GCL New Energy Holdings informed its shareholders and potential investors that a potential loss could be recorded at the end of this calendar year. The loss for the Chinese group is a possibility, due to impairment – a decrease in value – of a factory with registered capital of HK$250 million (US$32.25 million) that the company owns in Dongguan. The Dongguan Red Board factory makes printed circuit boards and is one of two that the parent company has.
The loss looked possible, GCL said, despite the group recording profits up to 20 June this year of around HK$90.2 million in its interim results. GCL subsidiaries also announced the sale of projects totalling 90MW to GCL New Energy.

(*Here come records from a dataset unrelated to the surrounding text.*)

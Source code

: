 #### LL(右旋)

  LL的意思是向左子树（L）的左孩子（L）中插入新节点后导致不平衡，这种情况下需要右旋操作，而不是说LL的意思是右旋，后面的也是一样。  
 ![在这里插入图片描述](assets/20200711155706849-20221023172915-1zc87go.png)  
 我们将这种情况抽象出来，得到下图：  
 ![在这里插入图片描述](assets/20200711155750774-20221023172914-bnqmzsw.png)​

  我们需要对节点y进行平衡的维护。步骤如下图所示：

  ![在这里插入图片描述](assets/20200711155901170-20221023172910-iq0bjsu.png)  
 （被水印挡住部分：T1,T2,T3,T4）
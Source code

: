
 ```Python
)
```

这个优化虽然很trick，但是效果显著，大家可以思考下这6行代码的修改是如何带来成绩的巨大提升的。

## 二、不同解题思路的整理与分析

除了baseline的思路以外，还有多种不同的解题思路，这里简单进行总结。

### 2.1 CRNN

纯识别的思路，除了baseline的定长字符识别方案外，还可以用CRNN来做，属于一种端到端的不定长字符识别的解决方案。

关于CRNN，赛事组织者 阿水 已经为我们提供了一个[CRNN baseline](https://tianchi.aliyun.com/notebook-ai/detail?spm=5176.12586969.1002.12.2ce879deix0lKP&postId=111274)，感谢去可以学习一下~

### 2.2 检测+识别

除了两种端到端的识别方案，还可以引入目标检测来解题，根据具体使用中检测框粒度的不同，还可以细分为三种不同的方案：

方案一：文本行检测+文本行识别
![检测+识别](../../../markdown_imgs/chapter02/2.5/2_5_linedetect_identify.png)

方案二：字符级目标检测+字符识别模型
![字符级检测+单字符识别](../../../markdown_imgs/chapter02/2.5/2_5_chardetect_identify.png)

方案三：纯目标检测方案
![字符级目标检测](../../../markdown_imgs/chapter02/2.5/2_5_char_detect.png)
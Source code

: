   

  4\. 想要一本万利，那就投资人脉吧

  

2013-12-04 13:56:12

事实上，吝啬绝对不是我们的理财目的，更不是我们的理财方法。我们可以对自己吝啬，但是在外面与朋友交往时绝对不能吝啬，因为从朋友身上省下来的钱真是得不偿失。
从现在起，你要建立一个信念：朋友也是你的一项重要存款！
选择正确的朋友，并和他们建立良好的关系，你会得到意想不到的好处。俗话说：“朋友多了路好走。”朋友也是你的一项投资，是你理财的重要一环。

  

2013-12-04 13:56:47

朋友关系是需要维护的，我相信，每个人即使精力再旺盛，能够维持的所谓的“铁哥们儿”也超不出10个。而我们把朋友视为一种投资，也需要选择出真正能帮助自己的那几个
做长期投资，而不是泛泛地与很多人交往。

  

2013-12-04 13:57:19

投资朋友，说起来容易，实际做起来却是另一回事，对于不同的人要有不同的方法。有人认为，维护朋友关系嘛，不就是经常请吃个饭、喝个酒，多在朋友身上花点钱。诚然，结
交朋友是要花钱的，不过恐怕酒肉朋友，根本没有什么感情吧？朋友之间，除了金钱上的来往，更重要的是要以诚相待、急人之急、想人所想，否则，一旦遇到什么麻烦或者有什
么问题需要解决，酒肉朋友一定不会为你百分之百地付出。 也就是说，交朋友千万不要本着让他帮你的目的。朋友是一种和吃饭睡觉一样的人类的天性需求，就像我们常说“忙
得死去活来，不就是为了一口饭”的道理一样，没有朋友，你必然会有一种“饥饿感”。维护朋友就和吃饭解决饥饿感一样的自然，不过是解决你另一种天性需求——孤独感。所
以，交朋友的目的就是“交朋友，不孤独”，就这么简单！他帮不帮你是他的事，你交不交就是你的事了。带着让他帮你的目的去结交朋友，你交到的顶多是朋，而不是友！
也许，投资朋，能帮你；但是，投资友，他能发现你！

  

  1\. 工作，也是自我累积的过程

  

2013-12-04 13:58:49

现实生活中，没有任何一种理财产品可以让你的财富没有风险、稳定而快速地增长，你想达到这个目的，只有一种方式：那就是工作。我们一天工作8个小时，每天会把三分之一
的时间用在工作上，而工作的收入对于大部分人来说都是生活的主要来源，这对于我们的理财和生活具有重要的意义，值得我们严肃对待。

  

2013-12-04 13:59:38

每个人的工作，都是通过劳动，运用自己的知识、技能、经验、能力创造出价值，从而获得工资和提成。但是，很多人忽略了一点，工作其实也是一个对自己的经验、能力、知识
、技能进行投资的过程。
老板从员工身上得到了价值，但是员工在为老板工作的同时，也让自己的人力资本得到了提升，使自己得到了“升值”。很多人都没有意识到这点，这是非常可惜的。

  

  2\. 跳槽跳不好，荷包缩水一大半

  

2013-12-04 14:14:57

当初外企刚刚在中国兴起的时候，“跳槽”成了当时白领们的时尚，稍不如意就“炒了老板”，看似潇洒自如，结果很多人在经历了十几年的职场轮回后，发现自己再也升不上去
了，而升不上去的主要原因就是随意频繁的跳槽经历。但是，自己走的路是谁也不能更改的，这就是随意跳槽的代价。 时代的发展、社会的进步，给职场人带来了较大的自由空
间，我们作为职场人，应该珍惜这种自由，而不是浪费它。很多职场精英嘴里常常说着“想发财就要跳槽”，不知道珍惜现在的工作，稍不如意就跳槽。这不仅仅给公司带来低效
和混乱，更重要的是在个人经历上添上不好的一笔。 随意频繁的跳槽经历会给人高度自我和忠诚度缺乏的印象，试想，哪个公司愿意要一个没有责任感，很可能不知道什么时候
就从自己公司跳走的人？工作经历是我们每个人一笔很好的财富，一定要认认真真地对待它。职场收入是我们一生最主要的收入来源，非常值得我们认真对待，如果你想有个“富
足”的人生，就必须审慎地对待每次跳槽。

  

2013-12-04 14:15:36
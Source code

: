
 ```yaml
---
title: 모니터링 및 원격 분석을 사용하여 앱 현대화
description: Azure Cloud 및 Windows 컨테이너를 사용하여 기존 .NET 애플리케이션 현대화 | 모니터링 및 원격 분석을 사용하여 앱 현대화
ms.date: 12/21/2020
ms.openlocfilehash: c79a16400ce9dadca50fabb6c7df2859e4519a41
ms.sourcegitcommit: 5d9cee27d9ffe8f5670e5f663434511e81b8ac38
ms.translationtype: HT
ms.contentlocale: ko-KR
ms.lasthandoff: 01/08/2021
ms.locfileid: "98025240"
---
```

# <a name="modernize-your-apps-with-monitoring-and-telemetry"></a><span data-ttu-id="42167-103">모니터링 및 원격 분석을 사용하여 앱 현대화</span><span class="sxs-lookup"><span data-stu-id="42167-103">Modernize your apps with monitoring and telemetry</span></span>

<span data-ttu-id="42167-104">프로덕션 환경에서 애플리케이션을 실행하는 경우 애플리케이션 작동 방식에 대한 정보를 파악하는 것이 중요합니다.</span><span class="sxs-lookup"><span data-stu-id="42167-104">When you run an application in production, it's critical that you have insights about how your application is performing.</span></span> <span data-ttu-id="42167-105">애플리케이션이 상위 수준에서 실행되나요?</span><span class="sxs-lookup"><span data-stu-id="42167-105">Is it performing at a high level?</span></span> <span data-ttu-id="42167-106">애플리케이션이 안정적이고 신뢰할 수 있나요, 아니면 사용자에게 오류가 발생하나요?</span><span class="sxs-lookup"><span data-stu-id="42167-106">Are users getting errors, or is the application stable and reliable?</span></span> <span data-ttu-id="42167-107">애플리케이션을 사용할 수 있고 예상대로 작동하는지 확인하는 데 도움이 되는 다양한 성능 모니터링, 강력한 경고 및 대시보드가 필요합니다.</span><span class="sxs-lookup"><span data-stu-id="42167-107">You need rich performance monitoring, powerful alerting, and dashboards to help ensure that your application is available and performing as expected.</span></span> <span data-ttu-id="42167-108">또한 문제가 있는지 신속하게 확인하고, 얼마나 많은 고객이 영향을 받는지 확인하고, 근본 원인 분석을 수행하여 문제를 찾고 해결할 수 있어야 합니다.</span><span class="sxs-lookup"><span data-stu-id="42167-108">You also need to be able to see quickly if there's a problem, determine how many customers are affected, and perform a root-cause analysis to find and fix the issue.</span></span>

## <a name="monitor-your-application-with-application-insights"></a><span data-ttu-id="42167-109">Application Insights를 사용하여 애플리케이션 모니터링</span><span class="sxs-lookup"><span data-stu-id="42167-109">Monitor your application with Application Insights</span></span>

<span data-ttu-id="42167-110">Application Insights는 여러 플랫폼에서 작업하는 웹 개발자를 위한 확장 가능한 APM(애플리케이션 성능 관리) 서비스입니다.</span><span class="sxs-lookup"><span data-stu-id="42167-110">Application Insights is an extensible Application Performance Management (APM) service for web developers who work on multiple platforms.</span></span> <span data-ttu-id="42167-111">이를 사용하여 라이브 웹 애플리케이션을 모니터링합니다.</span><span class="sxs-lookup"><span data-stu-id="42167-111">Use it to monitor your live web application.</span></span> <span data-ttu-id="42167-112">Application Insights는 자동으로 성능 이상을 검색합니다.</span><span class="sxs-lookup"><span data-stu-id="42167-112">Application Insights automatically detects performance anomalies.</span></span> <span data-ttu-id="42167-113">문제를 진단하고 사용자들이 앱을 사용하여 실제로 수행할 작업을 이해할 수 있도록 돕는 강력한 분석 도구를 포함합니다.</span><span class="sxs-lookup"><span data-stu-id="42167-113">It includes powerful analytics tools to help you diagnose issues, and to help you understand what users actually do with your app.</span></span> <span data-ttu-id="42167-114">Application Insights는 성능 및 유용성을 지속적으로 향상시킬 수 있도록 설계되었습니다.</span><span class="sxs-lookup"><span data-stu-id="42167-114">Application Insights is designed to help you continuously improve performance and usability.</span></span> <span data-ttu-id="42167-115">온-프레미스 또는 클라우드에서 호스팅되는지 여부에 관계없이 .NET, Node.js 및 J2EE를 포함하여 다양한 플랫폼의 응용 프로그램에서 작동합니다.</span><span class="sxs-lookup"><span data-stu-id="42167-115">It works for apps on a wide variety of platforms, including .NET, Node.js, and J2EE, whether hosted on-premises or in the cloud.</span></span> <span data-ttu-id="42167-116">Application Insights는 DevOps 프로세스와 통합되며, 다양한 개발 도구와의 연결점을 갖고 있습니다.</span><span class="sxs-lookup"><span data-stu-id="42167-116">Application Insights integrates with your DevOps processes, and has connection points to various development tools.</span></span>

The company also said its target of owning 2GW of PV capacity by the end of 2015 would be achived during the first quarter of 2016.
According to GCL, the factory’s recent performance, as well as “the costs and uncertainty in complying with the environmental policies of the Dongguan Factory,” were among the main probable causes of the loss. It added that environmental issues could lead to profit margins from the facility being “slashed”. GCL could now be looking to either discontinue operations at the factory altogether or sell it off. GCL said it also still had to pay off costs related to the issue of around half a billion share options that took place in summer.
Only the first 10 full months of the year have been included in the company’s assessment of its accounts. The costs of the above potential loss-incurring measures have not been determined by the board and once this has been done will be agreed with an auditor, GCL said.
PV Tech China contacted the company for comment but it declined as it is currently in a quiet period.